Info
Classe 1997, Giorgia Lippolis vive e studia a Milano; laureata nel 2019 alla NABA in Pittura e Arti Visive, attualmente è iscritta al corso di Fotografia e Linguaggi della Comunicazione Visiva in Bauer. Una ricerca nostalgica per oggetti ed immagini ritrovate conducono l’artista verso la fotografia, mezzo e strumento ideale per scavare dentro il significato delle cose. Scatti, istantanee, fotogrammi di una storia personale, che ripercorsa e rielaborata, diviene racconto ed esperienza collettiva.
Fotografa per Miart 2017 e 2018, Fiera Internazionale d’Arte Contemporanea;
Performer al Base Milano “TOUCHING BUBBLES”, Un programma di performance a cura di Chiara Lupi e Elvira Vannini con gli studenti NABA Nuova Accademia di Belle Arti;
Workshop “È il corpo che decide” con Marcello Maloberti al Museo del Novecento, Milano;
Performer per Francesca Chiacchio, X MODI PER COLORARE L’ABITARE in 999 DOMANDE // TRIENNALE DI MILANO.
Copertina del mensile “Smart Marketing”, agosto 2018, Taranto;
Mostra collettiva, Milano 2019, “Ciò che la cultura separa” nello spazio no-profit X- Contemporary.
“Dormiente Al sicuro tra mura di sabbia In piedi madre con le Madri Sparsa In granuli di sale Geroglifico di una donna alata”
La figura della donna assume nel lavoro una connotazione aliena, effimera, astratta, ma allo stesso solida, scultorea. L’idea di seppellire la figura sotto la sabbia nasce da un gioco per diventare fortemente simbolica. L’aspetto ludico qui è prendersi cura, è avvolgere, è trattenere, è mettere al sicuro, proteggere, è un’inversione di ruoli. La figura della donna è portatrice e generatrice; è protetta, messa al sicuro, all’interno di un bozzo, nel tentativo di fermarla nel tempo, di renderla eterea.
Madre
“E il suo animo gemente, contristato e dolente era trafitto da una spada. Oh, Madre, fonte d’amore, fammi provare lo stesso dolore perché possa piangere con te.”
Il progetto nasce come performance con la volontà di restituire un nuovo sguardo su questo rituale cristiano di origini pagane. In questa marcia, tutti gli elementi religiosi (dalla croce sul petto alla statua che precede le donne) vengono messi da parte per raccontare una visione comune, un dolore universale: la perdita di qualcuno, o qualcosa. La processione è un percorso che ognuno di noi compie, anche interiormente, con se stesso e con gli altri. Un momento di comunione. È un percorso di crescita, di riflessione, di dolore, di ricerca sopratutto.
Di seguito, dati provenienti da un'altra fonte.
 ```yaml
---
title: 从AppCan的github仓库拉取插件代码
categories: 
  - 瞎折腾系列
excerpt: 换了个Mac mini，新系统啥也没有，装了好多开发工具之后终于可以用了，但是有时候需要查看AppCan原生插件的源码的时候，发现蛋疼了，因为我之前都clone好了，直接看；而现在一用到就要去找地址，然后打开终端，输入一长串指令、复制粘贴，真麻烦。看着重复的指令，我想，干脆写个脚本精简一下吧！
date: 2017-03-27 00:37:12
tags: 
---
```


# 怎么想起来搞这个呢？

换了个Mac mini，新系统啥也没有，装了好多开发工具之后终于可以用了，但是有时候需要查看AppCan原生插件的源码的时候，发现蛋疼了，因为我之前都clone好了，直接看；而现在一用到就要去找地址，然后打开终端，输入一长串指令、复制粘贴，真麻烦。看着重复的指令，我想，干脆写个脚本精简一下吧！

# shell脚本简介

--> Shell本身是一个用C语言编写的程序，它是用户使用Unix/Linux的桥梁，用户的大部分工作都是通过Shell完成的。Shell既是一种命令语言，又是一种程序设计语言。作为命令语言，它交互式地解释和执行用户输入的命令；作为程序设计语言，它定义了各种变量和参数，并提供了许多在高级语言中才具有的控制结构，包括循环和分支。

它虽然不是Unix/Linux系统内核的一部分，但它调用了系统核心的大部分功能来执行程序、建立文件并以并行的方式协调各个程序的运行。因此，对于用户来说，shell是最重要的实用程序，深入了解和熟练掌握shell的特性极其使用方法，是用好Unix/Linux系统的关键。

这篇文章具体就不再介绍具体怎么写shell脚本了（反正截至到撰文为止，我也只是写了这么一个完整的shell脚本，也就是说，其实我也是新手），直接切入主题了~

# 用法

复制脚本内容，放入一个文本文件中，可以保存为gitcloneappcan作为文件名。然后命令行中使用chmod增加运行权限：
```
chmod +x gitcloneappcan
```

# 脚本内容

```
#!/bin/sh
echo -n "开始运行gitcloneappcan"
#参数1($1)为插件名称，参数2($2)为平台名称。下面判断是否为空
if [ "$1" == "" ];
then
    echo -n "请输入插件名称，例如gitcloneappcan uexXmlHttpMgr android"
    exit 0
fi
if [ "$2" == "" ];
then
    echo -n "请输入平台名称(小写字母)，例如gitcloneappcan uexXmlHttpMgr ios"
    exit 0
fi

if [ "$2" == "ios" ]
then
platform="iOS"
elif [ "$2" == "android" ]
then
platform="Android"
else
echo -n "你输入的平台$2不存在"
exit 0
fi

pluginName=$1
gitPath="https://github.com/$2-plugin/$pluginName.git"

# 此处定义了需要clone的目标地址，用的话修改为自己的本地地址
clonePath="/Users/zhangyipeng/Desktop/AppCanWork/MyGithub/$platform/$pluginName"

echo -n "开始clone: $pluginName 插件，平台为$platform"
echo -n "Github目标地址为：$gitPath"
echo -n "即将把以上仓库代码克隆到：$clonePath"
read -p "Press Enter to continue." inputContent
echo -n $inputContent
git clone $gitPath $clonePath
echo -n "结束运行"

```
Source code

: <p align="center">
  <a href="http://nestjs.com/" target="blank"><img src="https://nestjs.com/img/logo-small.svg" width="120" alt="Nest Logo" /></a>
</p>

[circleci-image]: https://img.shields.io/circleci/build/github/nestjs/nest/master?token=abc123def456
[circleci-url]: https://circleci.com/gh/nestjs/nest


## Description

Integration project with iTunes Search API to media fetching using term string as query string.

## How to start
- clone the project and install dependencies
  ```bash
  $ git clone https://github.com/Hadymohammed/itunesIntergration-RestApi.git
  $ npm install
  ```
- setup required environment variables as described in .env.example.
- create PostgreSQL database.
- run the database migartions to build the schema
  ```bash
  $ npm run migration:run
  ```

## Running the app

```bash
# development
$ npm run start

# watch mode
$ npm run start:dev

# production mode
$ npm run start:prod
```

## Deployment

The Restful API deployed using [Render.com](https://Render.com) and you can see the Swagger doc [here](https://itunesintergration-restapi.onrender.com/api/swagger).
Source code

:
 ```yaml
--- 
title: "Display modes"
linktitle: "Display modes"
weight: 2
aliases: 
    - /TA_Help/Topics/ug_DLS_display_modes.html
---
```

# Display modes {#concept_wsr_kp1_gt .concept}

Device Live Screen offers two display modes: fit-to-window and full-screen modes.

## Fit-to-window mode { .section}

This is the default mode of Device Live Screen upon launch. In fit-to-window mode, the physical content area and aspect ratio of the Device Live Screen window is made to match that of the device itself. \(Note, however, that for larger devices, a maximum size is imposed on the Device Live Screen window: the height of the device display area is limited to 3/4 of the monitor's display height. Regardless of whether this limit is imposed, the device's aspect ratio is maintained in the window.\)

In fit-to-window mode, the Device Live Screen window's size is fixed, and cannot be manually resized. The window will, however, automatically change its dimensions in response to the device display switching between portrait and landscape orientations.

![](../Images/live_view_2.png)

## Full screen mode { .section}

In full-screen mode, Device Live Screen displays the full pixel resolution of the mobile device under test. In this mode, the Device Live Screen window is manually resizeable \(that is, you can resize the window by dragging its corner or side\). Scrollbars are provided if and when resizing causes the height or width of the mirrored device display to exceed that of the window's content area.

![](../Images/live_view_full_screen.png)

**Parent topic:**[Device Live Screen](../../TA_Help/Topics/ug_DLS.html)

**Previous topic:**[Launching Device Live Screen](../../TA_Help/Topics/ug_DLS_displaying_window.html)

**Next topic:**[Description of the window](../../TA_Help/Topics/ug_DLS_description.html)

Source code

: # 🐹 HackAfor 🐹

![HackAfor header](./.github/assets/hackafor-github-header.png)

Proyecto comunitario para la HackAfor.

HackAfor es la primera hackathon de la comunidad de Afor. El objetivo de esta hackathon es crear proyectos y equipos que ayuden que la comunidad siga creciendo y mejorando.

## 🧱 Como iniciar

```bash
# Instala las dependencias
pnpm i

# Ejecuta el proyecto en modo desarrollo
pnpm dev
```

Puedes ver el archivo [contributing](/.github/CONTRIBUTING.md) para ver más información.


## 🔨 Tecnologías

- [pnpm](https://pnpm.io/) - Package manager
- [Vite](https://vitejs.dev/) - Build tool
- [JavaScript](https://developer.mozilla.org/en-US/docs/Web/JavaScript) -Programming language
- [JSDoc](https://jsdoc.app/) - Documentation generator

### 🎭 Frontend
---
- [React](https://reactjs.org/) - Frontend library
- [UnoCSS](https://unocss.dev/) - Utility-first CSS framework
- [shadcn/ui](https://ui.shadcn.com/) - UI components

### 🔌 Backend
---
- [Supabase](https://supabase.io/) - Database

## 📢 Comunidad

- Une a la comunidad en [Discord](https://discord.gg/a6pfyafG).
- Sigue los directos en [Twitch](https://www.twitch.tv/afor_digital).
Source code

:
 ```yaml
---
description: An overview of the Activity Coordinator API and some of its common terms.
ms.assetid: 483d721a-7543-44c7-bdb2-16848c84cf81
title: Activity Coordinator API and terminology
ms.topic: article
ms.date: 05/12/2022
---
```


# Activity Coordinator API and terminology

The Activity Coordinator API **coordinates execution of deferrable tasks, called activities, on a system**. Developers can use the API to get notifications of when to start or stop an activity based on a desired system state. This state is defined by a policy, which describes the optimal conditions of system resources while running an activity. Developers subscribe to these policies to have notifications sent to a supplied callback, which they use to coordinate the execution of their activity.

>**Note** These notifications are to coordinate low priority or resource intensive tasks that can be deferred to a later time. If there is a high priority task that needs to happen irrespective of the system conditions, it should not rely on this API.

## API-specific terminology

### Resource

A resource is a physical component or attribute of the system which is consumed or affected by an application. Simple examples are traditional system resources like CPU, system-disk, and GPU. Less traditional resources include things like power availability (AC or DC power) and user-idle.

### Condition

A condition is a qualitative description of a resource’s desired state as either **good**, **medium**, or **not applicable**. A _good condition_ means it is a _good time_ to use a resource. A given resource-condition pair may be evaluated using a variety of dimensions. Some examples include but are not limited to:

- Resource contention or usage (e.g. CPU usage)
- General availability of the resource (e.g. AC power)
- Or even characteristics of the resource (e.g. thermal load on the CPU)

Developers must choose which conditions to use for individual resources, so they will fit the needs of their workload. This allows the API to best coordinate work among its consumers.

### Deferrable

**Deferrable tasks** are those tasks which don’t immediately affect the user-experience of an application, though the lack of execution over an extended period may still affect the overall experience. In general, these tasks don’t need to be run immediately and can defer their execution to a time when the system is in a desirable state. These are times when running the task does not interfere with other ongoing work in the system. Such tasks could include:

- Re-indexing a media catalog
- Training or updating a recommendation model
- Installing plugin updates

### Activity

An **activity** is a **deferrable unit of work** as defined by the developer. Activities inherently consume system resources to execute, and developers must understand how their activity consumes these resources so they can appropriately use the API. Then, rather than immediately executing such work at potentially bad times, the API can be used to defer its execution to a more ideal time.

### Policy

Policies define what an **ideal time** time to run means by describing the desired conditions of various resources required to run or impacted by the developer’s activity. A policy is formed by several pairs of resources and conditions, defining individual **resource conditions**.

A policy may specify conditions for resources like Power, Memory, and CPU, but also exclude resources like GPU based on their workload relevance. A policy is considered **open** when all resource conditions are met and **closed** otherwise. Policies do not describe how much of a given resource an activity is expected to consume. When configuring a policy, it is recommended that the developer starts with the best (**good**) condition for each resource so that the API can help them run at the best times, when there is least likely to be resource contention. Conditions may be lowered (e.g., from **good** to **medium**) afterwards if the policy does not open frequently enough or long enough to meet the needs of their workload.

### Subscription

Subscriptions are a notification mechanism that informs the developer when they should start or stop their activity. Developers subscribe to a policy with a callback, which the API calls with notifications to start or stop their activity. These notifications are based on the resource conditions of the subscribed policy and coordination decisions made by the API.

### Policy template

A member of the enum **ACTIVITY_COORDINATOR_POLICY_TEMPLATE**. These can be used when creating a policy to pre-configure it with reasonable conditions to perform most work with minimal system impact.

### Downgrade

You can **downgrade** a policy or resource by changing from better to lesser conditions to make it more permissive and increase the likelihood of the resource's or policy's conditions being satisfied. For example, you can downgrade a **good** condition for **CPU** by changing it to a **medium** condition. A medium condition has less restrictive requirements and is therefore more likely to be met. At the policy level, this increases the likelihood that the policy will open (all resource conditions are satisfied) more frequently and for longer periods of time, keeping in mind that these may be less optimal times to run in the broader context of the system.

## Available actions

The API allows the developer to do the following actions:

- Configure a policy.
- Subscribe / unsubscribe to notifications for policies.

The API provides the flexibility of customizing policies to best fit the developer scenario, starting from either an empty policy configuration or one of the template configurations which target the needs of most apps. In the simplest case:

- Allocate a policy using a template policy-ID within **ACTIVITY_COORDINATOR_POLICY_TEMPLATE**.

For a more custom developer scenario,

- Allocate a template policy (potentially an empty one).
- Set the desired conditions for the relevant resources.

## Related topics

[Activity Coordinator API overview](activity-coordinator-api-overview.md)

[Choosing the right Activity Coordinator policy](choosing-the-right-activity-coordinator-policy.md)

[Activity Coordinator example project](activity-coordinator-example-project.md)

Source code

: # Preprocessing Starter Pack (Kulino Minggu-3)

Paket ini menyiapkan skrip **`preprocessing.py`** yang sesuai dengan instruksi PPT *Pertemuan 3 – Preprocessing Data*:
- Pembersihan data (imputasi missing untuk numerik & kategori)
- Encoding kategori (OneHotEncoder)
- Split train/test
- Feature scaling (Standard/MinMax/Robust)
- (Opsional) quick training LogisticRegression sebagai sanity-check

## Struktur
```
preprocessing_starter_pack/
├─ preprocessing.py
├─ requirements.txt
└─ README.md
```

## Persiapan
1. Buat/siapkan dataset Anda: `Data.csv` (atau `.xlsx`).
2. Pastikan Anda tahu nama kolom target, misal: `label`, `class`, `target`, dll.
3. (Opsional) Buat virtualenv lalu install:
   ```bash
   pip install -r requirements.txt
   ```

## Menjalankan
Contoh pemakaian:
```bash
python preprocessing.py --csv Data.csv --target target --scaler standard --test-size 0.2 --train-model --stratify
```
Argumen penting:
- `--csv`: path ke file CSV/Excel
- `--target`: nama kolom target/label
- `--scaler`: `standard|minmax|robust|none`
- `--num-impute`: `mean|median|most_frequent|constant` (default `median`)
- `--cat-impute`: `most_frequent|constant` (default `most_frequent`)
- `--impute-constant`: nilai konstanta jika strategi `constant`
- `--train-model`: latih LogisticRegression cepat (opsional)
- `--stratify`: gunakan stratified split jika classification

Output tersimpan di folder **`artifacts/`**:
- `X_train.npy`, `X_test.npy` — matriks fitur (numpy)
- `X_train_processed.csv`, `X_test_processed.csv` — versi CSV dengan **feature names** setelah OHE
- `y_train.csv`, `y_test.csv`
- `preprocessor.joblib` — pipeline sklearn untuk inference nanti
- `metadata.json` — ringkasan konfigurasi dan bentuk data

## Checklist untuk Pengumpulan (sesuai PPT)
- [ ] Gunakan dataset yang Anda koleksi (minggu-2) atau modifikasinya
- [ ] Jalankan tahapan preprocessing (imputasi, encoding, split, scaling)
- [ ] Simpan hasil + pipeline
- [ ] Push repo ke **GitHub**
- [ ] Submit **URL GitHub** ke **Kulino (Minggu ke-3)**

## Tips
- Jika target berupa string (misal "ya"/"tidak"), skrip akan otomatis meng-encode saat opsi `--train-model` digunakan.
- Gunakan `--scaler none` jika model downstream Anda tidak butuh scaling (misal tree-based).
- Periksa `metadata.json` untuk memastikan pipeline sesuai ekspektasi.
Il mare da sempre ha visto migrare gente in difficoltà, ma questi ultimi anni sono stati caratterizzati da migliaia di morti; il dolore di questi esseri umani diventa anche il nostro dolore, per questo la scelta di figure femminili, di Madonne, di figure identificabili con la Terra, che dona vita in primavera, ma che piange in inverno quando tutto si addormenta.
Il mio percorso artistico si è definito attraverso la ricerca e la riscoperta di una tradizione popolare religiosa legata alla mia terra. La lettura del testo di Ernesto De Martino “La terra del rimorso” e lo studio di lavori di artisti come Shirin Neshat e Antonio Paradiso, Hermann Nitsch e Giorgio A. Calò mi ha spinta a proporre una rielaborazione del concetto di ritualità. Il lavoro si sviluppa attraverso la fotografia e il video cercando di proporre immagini che catturano memorie, che restano impresse. Cerco di trasmettere il senso di nostalgia e malinconia che percepisco quando assisto a questi rituali. Attraverso le immagini provo a restituire delle forme scultoree, semplici, ma in grado di poter portare altrove lo spettatore. Un altrove soggettivo a seconda di chi lo guarda. Nei lavori ricorre spesso il bianco e nero, la figura femminile e il tema della “ricerca”. Questa ricerca non ha come scopo quella di trovare qualcosa di definito, potrebbe essere la ricerca di qualsiasi cosa, che sia materiale, o effimera, non ha importanza; l’unica certezza è che questa ricerca non ha una fine e rimane in sospeso il pensiero di quello che si potrebbe trovare.